Les dégâts sur les infrastructures sont considérables : des ponts ont cédé, comme entre Kauka et Matonge dans la commune de Kalamu, et de nombreux quartiers ont été submergés, rendant la circulation extrêmement difficile. Les communes de Lingwala, Kalamu et Barumbu voir même Gombe comptent parmi les plus affectées, avec des inondations qui ont rendu des marchés comme le marché Lufungula totalement inaccessibles.
Une vulnérabilité chronique aggravée par l’urbanisation
Ces catastrophes à répétition ne sont pas une simple fatalité. Les experts pointent du doigt une urbanisation anarchique et le mauvais état des infrastructures de drainage des eaux. La croissance rapide et désorganisée de Kinshasa, désormais troisième plus grande agglomération d’Afrique avec une population estimée à près de 18 millions d’habitants, a conduit à une construction dans des zones inondables, réduisant la capacité naturelle des sols à absorber les eaux de pluie. Le phénomène est aggravé par les caniveaux obstrués par les déchets, un symptôme de l’effondrement des services publics de base.

Une prise de conscience gouvernementale tardive
Face à cette urgence récurrente, la Première ministre Judith Suminwa a récemment appelé le gouvernement à prendre des mesures préventives lors du Conseil des ministres.

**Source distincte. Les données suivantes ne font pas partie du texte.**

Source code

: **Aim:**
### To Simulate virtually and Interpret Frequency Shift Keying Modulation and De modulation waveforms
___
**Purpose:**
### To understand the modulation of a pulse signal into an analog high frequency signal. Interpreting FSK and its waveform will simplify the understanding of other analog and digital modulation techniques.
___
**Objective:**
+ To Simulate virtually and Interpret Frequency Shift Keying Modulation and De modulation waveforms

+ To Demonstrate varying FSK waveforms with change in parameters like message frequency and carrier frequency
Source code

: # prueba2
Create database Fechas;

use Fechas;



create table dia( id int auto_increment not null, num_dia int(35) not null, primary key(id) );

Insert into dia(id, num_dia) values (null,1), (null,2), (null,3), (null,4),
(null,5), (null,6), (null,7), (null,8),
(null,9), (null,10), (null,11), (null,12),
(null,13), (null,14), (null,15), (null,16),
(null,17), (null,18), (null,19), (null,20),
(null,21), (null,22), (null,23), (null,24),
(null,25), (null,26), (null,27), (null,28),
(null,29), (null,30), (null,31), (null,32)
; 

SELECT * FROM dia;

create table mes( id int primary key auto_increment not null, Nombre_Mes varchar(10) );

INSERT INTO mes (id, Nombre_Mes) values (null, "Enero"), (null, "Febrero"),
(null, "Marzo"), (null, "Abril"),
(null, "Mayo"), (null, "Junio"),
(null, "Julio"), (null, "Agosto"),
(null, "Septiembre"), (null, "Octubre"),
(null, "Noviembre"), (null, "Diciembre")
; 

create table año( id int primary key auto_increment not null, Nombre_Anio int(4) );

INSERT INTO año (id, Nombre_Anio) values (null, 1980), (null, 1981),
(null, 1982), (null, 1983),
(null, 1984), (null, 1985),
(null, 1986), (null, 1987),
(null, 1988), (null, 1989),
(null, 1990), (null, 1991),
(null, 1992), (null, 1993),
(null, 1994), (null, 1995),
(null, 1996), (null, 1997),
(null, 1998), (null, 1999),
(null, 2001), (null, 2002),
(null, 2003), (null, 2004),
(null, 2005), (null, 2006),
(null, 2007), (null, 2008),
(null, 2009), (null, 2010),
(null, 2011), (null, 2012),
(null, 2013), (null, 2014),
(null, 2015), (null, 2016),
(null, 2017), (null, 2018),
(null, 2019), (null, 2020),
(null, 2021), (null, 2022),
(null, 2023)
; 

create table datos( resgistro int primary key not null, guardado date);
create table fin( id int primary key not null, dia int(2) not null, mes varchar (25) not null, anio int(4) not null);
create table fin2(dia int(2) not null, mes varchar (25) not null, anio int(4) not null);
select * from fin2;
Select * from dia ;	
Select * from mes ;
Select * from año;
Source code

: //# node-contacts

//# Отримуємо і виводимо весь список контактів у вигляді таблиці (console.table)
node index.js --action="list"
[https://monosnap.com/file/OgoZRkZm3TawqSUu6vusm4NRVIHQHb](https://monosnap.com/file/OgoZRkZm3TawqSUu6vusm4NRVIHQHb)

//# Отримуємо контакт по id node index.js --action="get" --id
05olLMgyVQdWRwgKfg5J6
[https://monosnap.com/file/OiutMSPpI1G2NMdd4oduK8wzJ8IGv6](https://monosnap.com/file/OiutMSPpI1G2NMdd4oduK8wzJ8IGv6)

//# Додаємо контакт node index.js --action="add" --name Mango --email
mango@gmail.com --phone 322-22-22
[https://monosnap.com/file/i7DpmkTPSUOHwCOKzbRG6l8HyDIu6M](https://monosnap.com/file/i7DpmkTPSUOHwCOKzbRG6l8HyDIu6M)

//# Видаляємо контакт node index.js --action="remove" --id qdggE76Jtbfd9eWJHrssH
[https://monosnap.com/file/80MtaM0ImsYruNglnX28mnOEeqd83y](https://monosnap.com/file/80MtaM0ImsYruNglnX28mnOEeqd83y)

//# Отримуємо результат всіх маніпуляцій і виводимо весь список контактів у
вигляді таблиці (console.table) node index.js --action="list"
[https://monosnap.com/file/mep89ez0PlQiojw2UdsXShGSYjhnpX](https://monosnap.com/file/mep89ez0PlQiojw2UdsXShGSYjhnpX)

Elle a notamment demandé la finalisation des démolitions dans les zones non constructibles, le curage accéléré des caniveaux et l’évacuation des ordures. Cependant, ces annonces interviennent alors que des inondations viennent juste de se produire, soulevant des questions sur la lenteur de la mise en œuvre des mesures promises, d’autant que des pluies avaient déjà causé d’importants dégâts début novembre.

Malgré les avertissements météorologiques et les promettes des autorités, Kinshasa semble ainsi condamnée à revivre cycliquement le même scénario catastrophe. La ville doit de toute urgence mettre en œuvre une planification urbaine résiliente et développer des infrastructures adaptées pour protéger ses populations vulnérables et rompre ce cycle destructeur.